= Exercise directions =
Work out how many lines in the entries below contain the string "platform". Reply with that figure alone.

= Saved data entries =
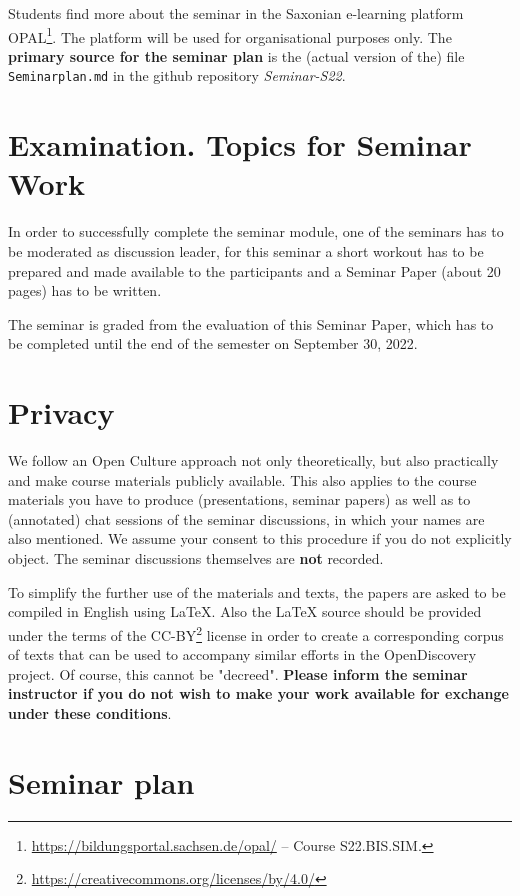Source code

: \documentclass[11pt,a4paper]{article}
\begin{document}
Students find more about the seminar in the Saxonian e-learning platform
OPAL\footnote{\url{https://bildungsportal.sachsen.de/opal/} -- Course
  S22.BIS.SIM.}.  The platform will be used for organisational purposes only.
The \textbf{primary source for the seminar plan} is the (actual version of
the) file \texttt{Seminarplan.md} in the github repository \emph{Seminar-S22}.

\section{Examination. Topics for Seminar Work}

In order to successfully complete the seminar module, one of the seminars has
to be moderated as discussion leader, for this seminar a short workout has to
be prepared and made available to the participants and a Seminar Paper (about
20 pages) has to be written.

The seminar is graded from the evaluation of this Seminar Paper, which has to
be completed until the end of the semester on September 30, 2022.

\section{Privacy}

We follow an Open Culture approach not only theoretically, but also
practically and make course materials publicly available.  This also applies
to the course materials you have to produce (presentations, seminar papers) as
well as to (annotated) chat sessions of the seminar discussions, in which your
names are also mentioned.  We assume your consent to this procedure if you do
not explicitly object.  The seminar discussions themselves are \textbf{not}
recorded.

To simplify the further use of the materials and texts, the papers are asked
to be compiled in English using {\LaTeX}.  Also the {\LaTeX} source should be
provided under the terms of the
CC-BY\footnote{\url{https://creativecommons.org/licenses/by/4.0/}} license in
order to create a corresponding corpus of texts that can be used to accompany
similar efforts in the OpenDiscovery project. Of course, this cannot be
"decreed". \textbf{Please inform the seminar instructor if you do not wish to
  make your work available for exchange under these conditions}.

\section{Seminar plan}
\end{document}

= Exercise result =
2